What the task asks =>
Lines from the one containing "the $n$-ary product" through the last line of the data below are to be returned exactly; leave out the rest.

*** Opening of Material shown ***

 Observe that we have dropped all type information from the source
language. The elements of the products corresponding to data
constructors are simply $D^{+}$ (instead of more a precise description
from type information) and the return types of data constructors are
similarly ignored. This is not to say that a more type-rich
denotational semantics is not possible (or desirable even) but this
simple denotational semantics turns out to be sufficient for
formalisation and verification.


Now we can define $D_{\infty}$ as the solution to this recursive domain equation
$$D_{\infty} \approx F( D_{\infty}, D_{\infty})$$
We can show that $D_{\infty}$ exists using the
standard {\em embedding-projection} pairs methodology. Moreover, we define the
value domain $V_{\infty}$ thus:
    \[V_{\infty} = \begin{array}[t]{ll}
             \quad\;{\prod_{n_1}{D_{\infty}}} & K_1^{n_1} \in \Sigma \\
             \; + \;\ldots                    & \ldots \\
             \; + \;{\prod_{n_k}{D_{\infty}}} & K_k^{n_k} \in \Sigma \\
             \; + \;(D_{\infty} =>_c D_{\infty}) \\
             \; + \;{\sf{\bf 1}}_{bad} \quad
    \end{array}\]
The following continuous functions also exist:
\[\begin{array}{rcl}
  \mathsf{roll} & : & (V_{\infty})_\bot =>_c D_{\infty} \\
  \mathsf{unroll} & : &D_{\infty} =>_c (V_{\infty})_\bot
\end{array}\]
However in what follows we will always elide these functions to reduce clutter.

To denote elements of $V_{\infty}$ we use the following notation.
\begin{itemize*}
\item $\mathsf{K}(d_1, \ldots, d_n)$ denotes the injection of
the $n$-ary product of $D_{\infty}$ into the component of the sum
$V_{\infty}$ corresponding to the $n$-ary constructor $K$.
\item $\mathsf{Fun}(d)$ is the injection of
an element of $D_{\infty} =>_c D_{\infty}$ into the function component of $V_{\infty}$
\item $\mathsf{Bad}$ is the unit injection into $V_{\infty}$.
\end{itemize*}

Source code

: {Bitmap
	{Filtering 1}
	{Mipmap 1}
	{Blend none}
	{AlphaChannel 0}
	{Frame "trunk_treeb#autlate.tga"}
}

*** Close of Material shown ***

Result of the task =>
the $n$-ary product of $D_{\infty}$ into the component of the sum
$V_{\infty}$ corresponding to the $n$-ary constructor $K$.
\item $\mathsf{Fun}(d)$ is the injection of
an element of $D_{\infty} =>_c D_{\infty}$ into the function component of $V_{\infty}$
\item $\mathsf{Bad}$ is the unit injection into $V_{\infty}$.
\end{itemize*}

Source code

: {Bitmap
	{Filtering 1}
	{Mipmap 1}
	{Blend none}
	{AlphaChannel 0}
	{Frame "trunk_treeb#autlate.tga"}
}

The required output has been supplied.